This book, brilliantly translated, is a treasure of treasures. Robert Musil's "The Man Without Qualities," from an ironic, intellectual and dispassionate viewpoint, called into question a broad range of our unconscious conventional assumptions about society and reality. "Remembrance of Things Past" brought personal experience under the lens of Marcel Proust's delicate and evocative aesthetic microscope--again, from the point of view of a detached observer. Roger Martin du Gard, using Lieutenant-Colonel de Maumort as his vehicle, is the ultimate participant in life and his examinations and judgments of his actions are honest and unsparing. Reading "Lieutenant-Colonel de Maumort", narrated with elegance and sobriety, was for me a cataclysmic, relentless and successful assault on many of the complacent assumptions about my "sense of self". The fortitude required of the reader to remain open to Maumort's(du Gard's) courageous exploration of the totality of his own life is repaid many times over. This is not a novel in any conventional sense. It is an experience.

An Incredible Book

An incredible book. The final section, called "The Black Box", could have been published in its own right. It is chock full of short essays about the most fascinting topics, amazingly relevant to our times.

One of my top ten!

This has just become one of my top ten books of all time. I've always loved the Thibaults saga by the same author, Roger Martin du Gard, but with this one, his last effort, he actually outdid himself. Terrific stories, one after the other. Characters so lifelike and complex that you can't believe they are fictional creations. And an absolute jewel right in the middle - a novel-within-the-novel called "The Drowning": one of the most gripping tales I've ever read anywhere, crafted by a past master of human psychology. This section alone is more than worth the price of admission!

Absolutely Riveting

A great book.

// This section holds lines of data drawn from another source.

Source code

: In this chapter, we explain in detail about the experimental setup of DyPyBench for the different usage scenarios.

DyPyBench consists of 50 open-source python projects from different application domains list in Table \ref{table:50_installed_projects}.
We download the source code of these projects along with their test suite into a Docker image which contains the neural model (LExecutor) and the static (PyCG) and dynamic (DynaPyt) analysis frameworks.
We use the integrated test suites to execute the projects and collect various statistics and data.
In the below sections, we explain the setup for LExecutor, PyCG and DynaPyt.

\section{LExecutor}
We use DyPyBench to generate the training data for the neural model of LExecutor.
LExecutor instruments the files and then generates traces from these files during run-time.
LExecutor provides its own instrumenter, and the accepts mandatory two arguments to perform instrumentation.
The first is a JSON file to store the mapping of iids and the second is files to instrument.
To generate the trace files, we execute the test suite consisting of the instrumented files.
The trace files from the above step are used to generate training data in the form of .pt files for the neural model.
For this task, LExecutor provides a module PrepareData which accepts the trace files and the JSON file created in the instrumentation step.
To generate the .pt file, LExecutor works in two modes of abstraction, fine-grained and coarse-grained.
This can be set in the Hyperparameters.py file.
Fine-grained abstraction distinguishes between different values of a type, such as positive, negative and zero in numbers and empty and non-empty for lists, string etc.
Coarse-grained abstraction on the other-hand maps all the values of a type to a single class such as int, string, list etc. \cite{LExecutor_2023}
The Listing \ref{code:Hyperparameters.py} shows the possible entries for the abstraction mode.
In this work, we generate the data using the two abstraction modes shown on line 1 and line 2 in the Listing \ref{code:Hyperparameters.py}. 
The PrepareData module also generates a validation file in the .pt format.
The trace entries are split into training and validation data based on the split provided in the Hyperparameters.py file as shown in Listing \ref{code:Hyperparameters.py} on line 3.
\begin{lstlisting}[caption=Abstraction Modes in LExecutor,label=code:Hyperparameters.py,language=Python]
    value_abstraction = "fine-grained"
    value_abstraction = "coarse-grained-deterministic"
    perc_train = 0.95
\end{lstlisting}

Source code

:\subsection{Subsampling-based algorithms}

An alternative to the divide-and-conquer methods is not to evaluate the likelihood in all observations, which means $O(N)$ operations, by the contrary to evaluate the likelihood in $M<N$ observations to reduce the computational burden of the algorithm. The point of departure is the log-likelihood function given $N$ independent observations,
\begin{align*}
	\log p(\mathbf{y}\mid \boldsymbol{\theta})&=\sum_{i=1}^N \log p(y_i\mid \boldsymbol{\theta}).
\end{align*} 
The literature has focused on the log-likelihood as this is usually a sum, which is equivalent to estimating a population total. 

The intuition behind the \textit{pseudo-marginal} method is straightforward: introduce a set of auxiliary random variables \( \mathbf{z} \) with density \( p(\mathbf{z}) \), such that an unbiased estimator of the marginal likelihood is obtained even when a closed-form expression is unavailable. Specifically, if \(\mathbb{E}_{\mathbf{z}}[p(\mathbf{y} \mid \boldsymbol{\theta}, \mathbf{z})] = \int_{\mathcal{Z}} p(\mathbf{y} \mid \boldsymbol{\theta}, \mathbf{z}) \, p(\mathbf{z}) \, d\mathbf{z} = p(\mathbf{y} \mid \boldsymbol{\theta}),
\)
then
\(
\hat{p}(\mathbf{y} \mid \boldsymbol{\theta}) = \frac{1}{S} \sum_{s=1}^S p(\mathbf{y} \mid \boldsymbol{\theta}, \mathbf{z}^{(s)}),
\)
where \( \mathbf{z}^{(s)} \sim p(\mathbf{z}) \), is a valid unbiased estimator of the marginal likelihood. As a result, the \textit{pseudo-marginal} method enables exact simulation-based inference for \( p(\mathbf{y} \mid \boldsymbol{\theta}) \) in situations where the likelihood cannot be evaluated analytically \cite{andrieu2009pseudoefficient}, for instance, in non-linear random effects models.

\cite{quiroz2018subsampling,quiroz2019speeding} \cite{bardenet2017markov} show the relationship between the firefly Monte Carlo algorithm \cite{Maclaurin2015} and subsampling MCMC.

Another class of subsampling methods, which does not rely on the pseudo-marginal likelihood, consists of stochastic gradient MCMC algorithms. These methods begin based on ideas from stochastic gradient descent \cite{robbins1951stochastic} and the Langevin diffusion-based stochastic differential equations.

This engrossing fictional memoir spans the time from the idyll of rural France in the late nineteenth century to the brilliant salons of fin-de-siecle Paris to the horrors of two world wars, probably the greatest period of change in the history of mankind. The witness to this epoch and to his own internal and external development is the narrator, Lt.-Col. de Maumort. He has the best opportunities and teachers his era can offer, and he strives to evolve and to follow his conscience in a world in which conscience matters little. (The exploration of the step-by-step justification of fascism provided to Maumort by occupying Nazi officers, also men of education and cultivation, is a novel in itself, and unlike any other representation of the subject of how seemingly decent people rationalize evil). The story has a wonderful momentum. Unlike most memoirs, fictional and otherwise, which tend always to be self-serving, this one returns again and again to the truth, baring all of the failures, self-betrayals, and contradictions of a life. No wonder Martin du Gard didn't want this to appear in his lifetime. Though the book on the surface appears to be the recollections of a military man walled up in his library while German soldiers occupy his estate in northern France, in fact it's a universal testament about what it is to be human--the best of contemporary fiction, in which every moment comes alive. The translation is superb--far more accurate, literary, and sensitive than the sometimes muddled one of the new Modern Library edition of "The Charterhouse of Parma." This is a book to treasure and reread. The "Black Box" section at the end is an extraodinary bonus: the author, a man apparently very like Maumort, in dialogue with himself through a series of memorable apercus.